In David’s final words on the Messias, Luther saw something peculiarly solemn; David, when “about to die and depart,” gives his parting injunction and adds: “This is my firm belief; on this I stand fast and immoveable.... Hence I am joyful, and will gladly live or die as and when God wills.”[1653]

“Whoever can boast [like David] that the Spirit of the Lord speaks through him, and that His word is on his tongue, must indeed be very sure of his cause.”[1654]

In this writing the Jews are not attacked in such unmeasured language as in the two others just considered; the tone of the whole is much calmer, indeed comparatively kind. It may be that the representations made to him concerning his violence had not been without some effect.

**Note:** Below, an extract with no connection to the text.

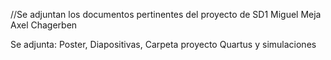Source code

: //Se adjuntan los documentos pertinentes del proyecto de SD1
Miguel Meja
Axel Chagerben 

Se adjunta: Poster, Diapositivas, Carpeta proyecto  Quartus y simulaciones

The end, like the beginning, expresses the wish that, without suffering ourselves to be led astray by the false readings of the Jews, we should “plainly and clearly find and recognise our dear Lord and Saviour in Holy Writ.”[1655] This is what leads Melanchthon to praise the work as enjoyable reading, because there is nothing sweeter to the pious than to deepen their knowledge of the God-man and to learn the art of real prayer so different from that of the heathen, the Jew and the Turk.[1656]

Against the Turks

The honour of Christianity and of its Divine Founder was also what Luther had at heart in the two books which in his later years he was instrumental in publishing against the Turks, viz. his “Vermanunge zum Gebet wider den Türcken” (1541) and his new edition (1542) of an old work against the Koran, the “Verlegung des Alcoran Bruder Richardi.”

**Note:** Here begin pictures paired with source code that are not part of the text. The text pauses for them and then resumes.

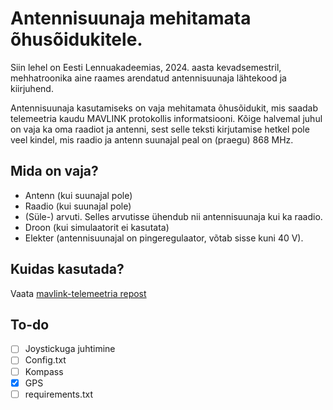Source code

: # Antennisuunaja mehitamata õhusõidukitele.
Siin lehel on Eesti Lennuakadeemias, 2024. aasta kevadsemestril, mehhatroonika aine raames arendatud antennisuunaja lähtekood ja kiirjuhend.

Antennisuunaja kasutamiseks on vaja mehitamata õhusõidukit, mis saadab telemeetria kaudu MAVLINK protokollis informatsiooni. Kõige halvemal juhul on vaja ka oma raadiot ja antenni, sest selle teksti kirjutamise hetkel pole veel kindel, mis raadio ja antenn suunajal peal on (praegu) 868 MHz.

## Mida on vaja?
- Antenn (kui suunajal pole)
- Raadio (kui suunajal pole)
- (Süle-) arvuti. Selles arvutisse ühendub nii antennisuunaja kui ka raadio.
- Droon (kui simulaatorit ei kasutata)
- Elekter (antennisuunajal on pingeregulaator, võtab sisse kuni 40 V).
## Kuidas kasutada?
Vaata [mavlink-telemeetria repost](https://github.com/ela-mehhatroonika-antennisuunaja/mavlink-telemeetria)
## To-do
- [ ] Joystickuga juhtimine
- [ ] Config.txt
- [ ] Kompass
- [x] GPS
- [ ] requirements.txt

In one passage of the Vermanunge he even couches this thought in the form of a prayer:

“Yes, indeed, this is our offence against them [the Turks], that we preach, believe and confess Thee, God the Father, as the only True God, and Thy Beloved Son our Lord Jesus Christ and the Holy Ghost as one eternal God.” “Thou knowest, God the Father Almighty, that we have not sinned in any other way against the devil, Pope or Turk and that they have no right or power to punish us.” Most fervently, as in the very presence of God, he declares that he must withstand the devil who is helping the Turk to set up “his Mahmed in the stead of Jesus Christ Thy Beloved Son.”[1657] Speaking of prayer against the Turk he makes every Christian say to God: “Thou tellest, nay, compellest, me to pray in the name of Thy Beloved Son Our Lord Jesus Christ.”[1658]

In this writing he strongly reprobates both the public disorders on the side of the new Evangel and the Papists’ obstinate resistance to the Word of God; both would be terribly punished by means of the Turks unless people set about amending their lives and giving themselves up to earnest prayer. Now, after the Evangel had been preached for so many years, “everyone knew, thank God, what each class and individual man should do or leave undone, which, alas, formerly we did not know, though we would gladly have done it.”[1659] Should our prayer fail to achieve the desired object, “then let us say a longer and a better one.” “How happy should we be were our prayers against the Turk again to prove of no avail, but, instead, the Last Day came—which indeed cannot any longer be far off—spelling the end of both Turk and Pope as I do not for a moment doubt.”[1660]